Many people expend a great deal of energy just contemplating parenthood; the decision to start a family follows long and careful consideration. After all this planning, it can be heart-wrenching when the miracle of conception remains elusive.
We’ve all heard of couples who spend years undergoing all manner of tests, procedures, and infertility treatments in trying to conceive their first child. Many achieve their miracle through adoption–and then successfully conceive. Researchers have been studying the stress/fertility paradox and some are now suggesting a link.
Women and Stress
A 2004 study from the Netherlands reported in the journal Fertility and Sterility in February 2004 found that 26 percent of women who chose to drop out of infertility treatment after their first treatment cycle went on to become pregnant. Thirteen percent of women who dropped out after the second treatment cycle also became pregnant afterward.
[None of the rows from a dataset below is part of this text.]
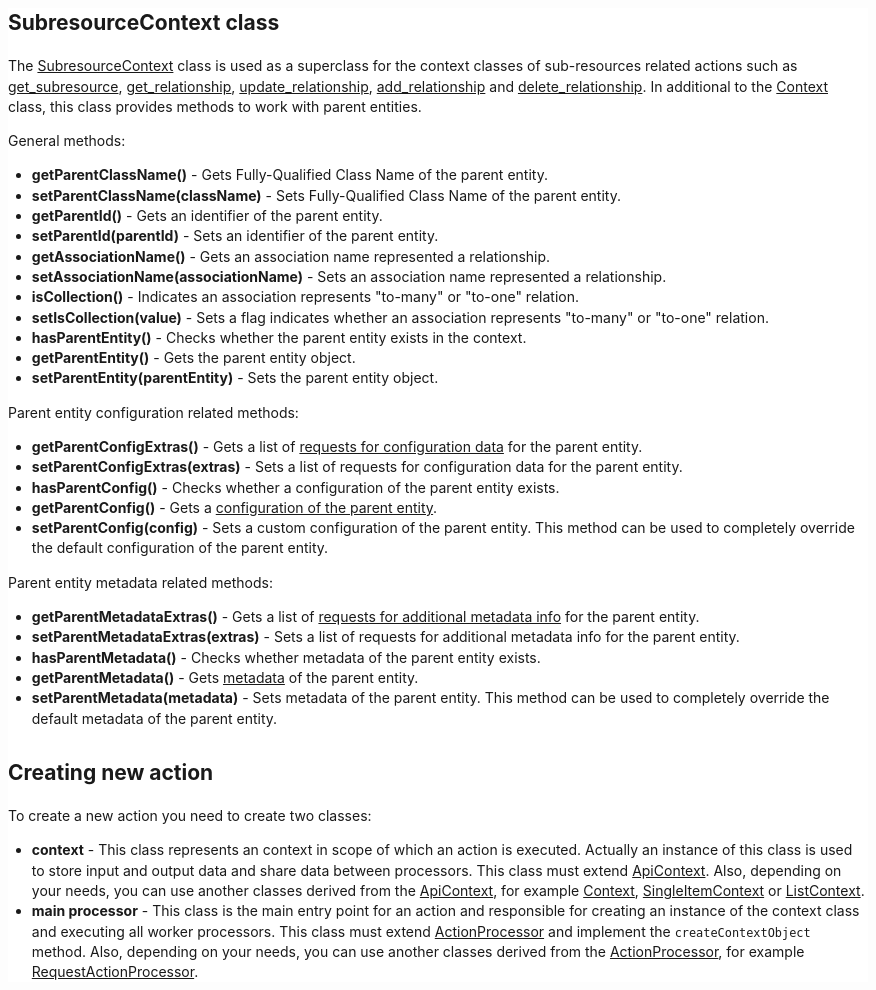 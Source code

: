 SubresourceContext class
------------------------

The [SubresourceContext](../../Processor/Subresource/SubresourceContext.php) class is used as a superclass for the context classes of sub-resources related actions such as [get_subresource](#get_subresource-action), [get_relationship](#get_relationship-action), [update_relationship](#update_relationship-action), [add_relationship](#add_relationship-action) and [delete_relationship](#delete_relationship-action). In additional to the [Context](#context-class) class, this class provides methods to work with parent entities.

General methods:

- **getParentClassName()** - Gets Fully-Qualified Class Name of the parent entity.
- **setParentClassName(className)** - Sets Fully-Qualified Class Name of the parent entity.
- **getParentId()** - Gets an identifier of the parent entity.
- **setParentId(parentId)** - Sets an identifier of the parent entity.
- **getAssociationName()** - Gets an association name represented a relationship.
- **setAssociationName(associationName)** - Sets an association name represented a relationship.
- **isCollection()** - Indicates an association represents "to-many" or "to-one" relation.
- **setIsCollection(value)** - Sets a flag indicates whether an association represents "to-many" or "to-one" relation.
- **hasParentEntity()** - Checks whether the parent entity exists in the context.
- **getParentEntity()** - Gets the parent entity object.
- **setParentEntity(parentEntity)** - Sets the parent entity object.

Parent entity configuration related methods:

- **getParentConfigExtras()** - Gets a list of [requests for configuration data](../../Config/ConfigExtraInterface.php) for the parent entity.
- **setParentConfigExtras(extras)** - Sets a list of requests for configuration data for the parent entity.
- **hasParentConfig()** - Checks whether a configuration of the parent entity exists.
- **getParentConfig()** - Gets a [configuration of the parent entity](../../Config/EntityDefinitionConfig.php).
- **setParentConfig(config)** - Sets a custom configuration of the parent entity. This method can be used to completely override the default configuration of the parent entity.

Parent entity metadata related methods:

- **getParentMetadataExtras()** - Gets a list of [requests for additional metadata info](../../Metadata/MetadataExtraInterface.php) for the parent entity.
- **setParentMetadataExtras(extras)** - Sets a list of requests for additional metadata info for the parent entity.
- **hasParentMetadata()** - Checks whether metadata of the parent entity exists.
- **getParentMetadata()** - Gets [metadata](../../Metadata/EntityMetadata.php) of the parent entity.
- **setParentMetadata(metadata)** - Sets metadata of the parent entity. This method can be used to completely override the default metadata of the parent entity.

Creating new action
-------------------

To create a new action you need to create two classes:

- **context** - This class represents an context in scope of which an action is executed. Actually an instance of this class is used to store input and output data and share data between processors. This class must extend [ApiContext](../../Processor/ApiContext.php). Also, depending on your needs, you can use another classes derived from the [ApiContext](../../Processor/ApiContext.php), for example [Context](../../Processor/Context.php), [SingleItemContext](../../Processor/SingleItemContext.php) or [ListContext](../../Processor/ListContext.php).
- **main processor** - This class is the main entry point for an action and responsible for creating an instance of the context class and executing all worker processors. This class must extend [ActionProcessor](../../../../Component/ChainProcessor/ActionProcessor.php) and implement the `createContextObject` method. Also, depending on your needs, you can use another classes derived from the [ActionProcessor](../../../../Component/ChainProcessor/ActionProcessor.php), for example [RequestActionProcessor](../../Processor/RequestActionProcessor.php).
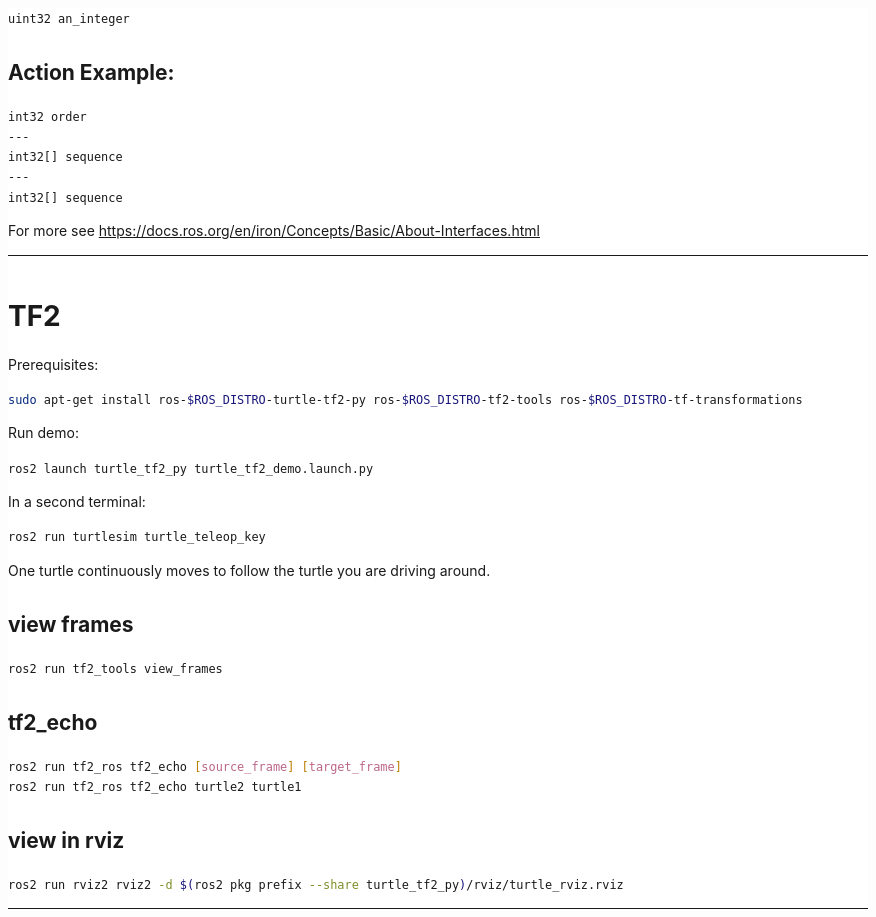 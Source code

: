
 ```bash
uint32 an_integer
```

## Action Example:
```bash
int32 order
---
int32[] sequence
---
int32[] sequence
```

For more see https://docs.ros.org/en/iron/Concepts/Basic/About-Interfaces.html

---

# TF2

Prerequisites:
```bash
sudo apt-get install ros-$ROS_DISTRO-turtle-tf2-py ros-$ROS_DISTRO-tf2-tools ros-$ROS_DISTRO-tf-transformations
```

Run demo:
```bash
ros2 launch turtle_tf2_py turtle_tf2_demo.launch.py 
```
In a second terminal:
```bash
ros2 run turtlesim turtle_teleop_key
```
One turtle continuously moves to follow the turtle you are driving around.

## view frames
```bash
ros2 run tf2_tools view_frames
```

## tf2_echo
```bash
ros2 run tf2_ros tf2_echo [source_frame] [target_frame]
ros2 run tf2_ros tf2_echo turtle2 turtle1
```

## view in rviz
```bash
ros2 run rviz2 rviz2 -d $(ros2 pkg prefix --share turtle_tf2_py)/rviz/turtle_rviz.rviz
```

---
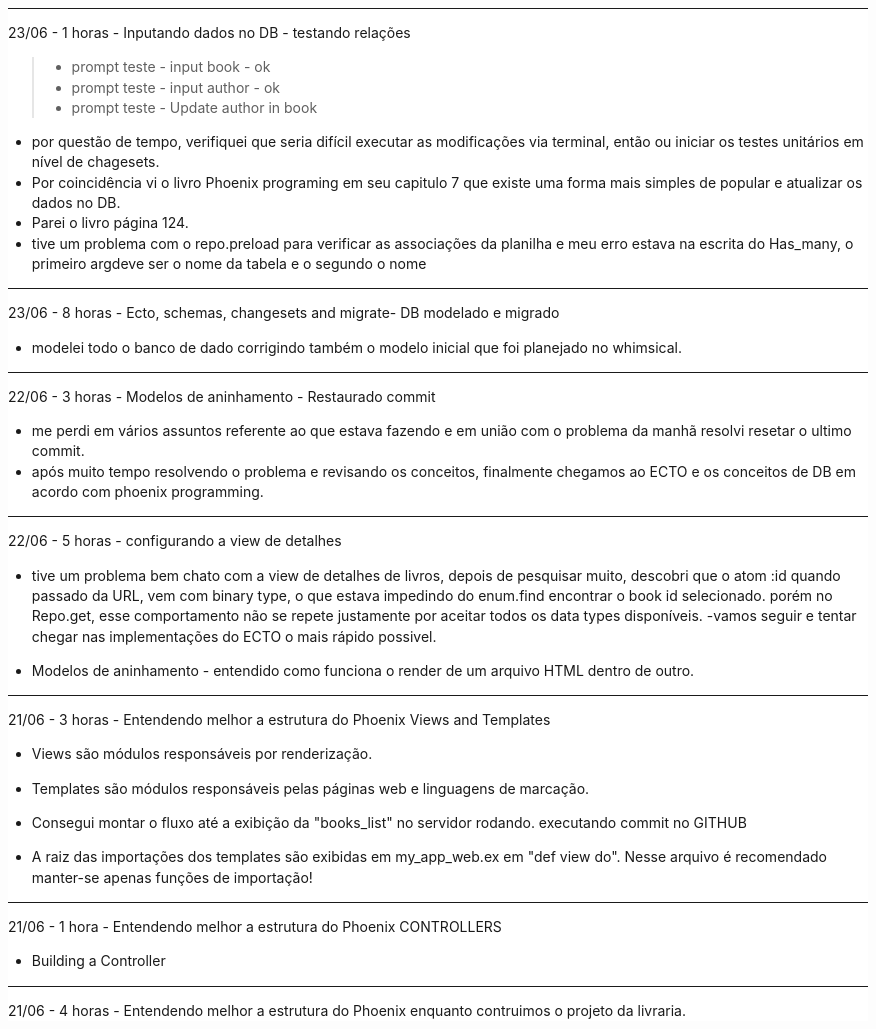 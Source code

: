 _________________________
23/06 - 1 horas  - Inputando dados no DB - testando relações

> - prompt teste - input book - ok
> - prompt teste - input author - ok
> - prompt teste - Update author in book
- por questão de tempo, verifiquei que seria difícil executar as modificações via terminal, então ou iniciar os testes unitários em nível de chagesets.
- Por coincidência vi o livro Phoenix programing em seu capitulo 7 que existe uma forma mais simples de popular e atualizar os dados no DB.
- Parei o livro página 124.
- tive um problema com o repo.preload para verificar as associações da planilha e meu erro estava na escrita do Has_many, o primeiro argdeve ser o nome da tabela e o segundo o nome 
_________________________
23/06 - 8 horas  - Ecto, schemas, changesets and migrate- DB modelado e migrado

- modelei todo o banco de dado corrigindo também o modelo inicial que foi planejado no whimsical. 

_________________________
22/06 - 3 horas  - Modelos de aninhamento - Restaurado commit

- me perdi em vários assuntos referente ao que estava fazendo e em união com o problema da manhã resolvi resetar o ultimo commit.
- após muito tempo resolvendo o problema e revisando os conceitos, finalmente chegamos ao ECTO e os conceitos de DB em acordo com phoenix programming.

_________________________
22/06 - 5 horas  - configurando a view de detalhes

- tive um problema bem chato com a view de detalhes de livros, depois de pesquisar muito, descobri que o atom :id quando passado da URL, vem com binary type, o que estava impedindo do enum.find encontrar o book id selecionado. porém no Repo.get, esse comportamento não se repete justamente por aceitar todos os data types disponíveis.
-vamos seguir e tentar chegar nas implementações do ECTO o mais rápido possivel.

- Modelos de aninhamento - entendido como funciona o render de um arquivo HTML dentro de outro.

_________________________
21/06 - 3 horas  - Entendendo melhor a estrutura do Phoenix Views and Templates

- Views são módulos responsáveis por renderização.
- Templates são módulos responsáveis pelas páginas web e linguagens de marcação.
- Consegui montar o fluxo até a exibição da "books_list" no servidor rodando. 
executando commit no GITHUB

- A raiz das importações dos templates são exibidas em my_app_web.ex em "def view do". Nesse arquivo é recomendado manter-se apenas funções de importação!

_________________________
21/06 - 1 hora  - Entendendo melhor a estrutura do Phoenix CONTROLLERS

- Building a Controller

_________________________
21/06 -  4 horas - Entendendo melhor a estrutura do Phoenix enquanto contruimos o projeto da livraria.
The author of this report, Dr. Alice Domar, director of the Mind/Body Center for Women’s Health at Boston’s Beth Israel Deaconess Medical Center, has conducted studies involving women undergoing infertility treatments that show the more stressed these women are, the less likely they are to conceive.
Men and Stress
Although the impact of male stress on fertility is not as great as that of female stress, it can play a part in the quality, number, and motility of sperm. In a study of more than 800 couples followed over 12 months, researchers from the United Kingdom and Denmark showed that men experiencing stress—especially personal and marital–had a lower likelihood of achieving pregnancy via infertility treatment.
Unfortunately, the causes of infertility are complex and often elusive. Working out the harmful stresses in your life, however, is a logical first step that can not only provide overall health benefits but may also open the door to your own personal miracle.
Subdue Stress
Reducing stress may not be the answer to all infertility problems, but it’s a good place to start.
Healthy choices: Quit smoking; find your optimum weight; eat a healthy, balanced diet; sleep well; cut back on caffeine and alcohol; and decrease your exercise intensity, which can interfere with the production of reproductive hormones.
Yoga relaxes body and mind and can help banish negative thoughts.
Meditation reduces the production of stress hormones while indirectly boosting levels of reproductive hormones, such as follicle-stimulating hormone, estrogen, and progesterone, by increasing serotonin and melatonin production. (Serotonin and melatonin stimulate the pituitary gland, where these reproductive hormones are produced.)
Visualization can be an effective form of stress reduction. It removes you mentally, if not physically, from a difficult situation. Close your eyes and imagine that you are in a place that makes you feel good–under the cool shade of a tree or floating in a warm lake.
Acupuncture may boost blood flow to your uterus, creating conditions that facilitate conception. A 2002 study of in vitro fertility patients found that those who had acupuncture before and after embryo transfer had nearly double the conception rate of those in a control group.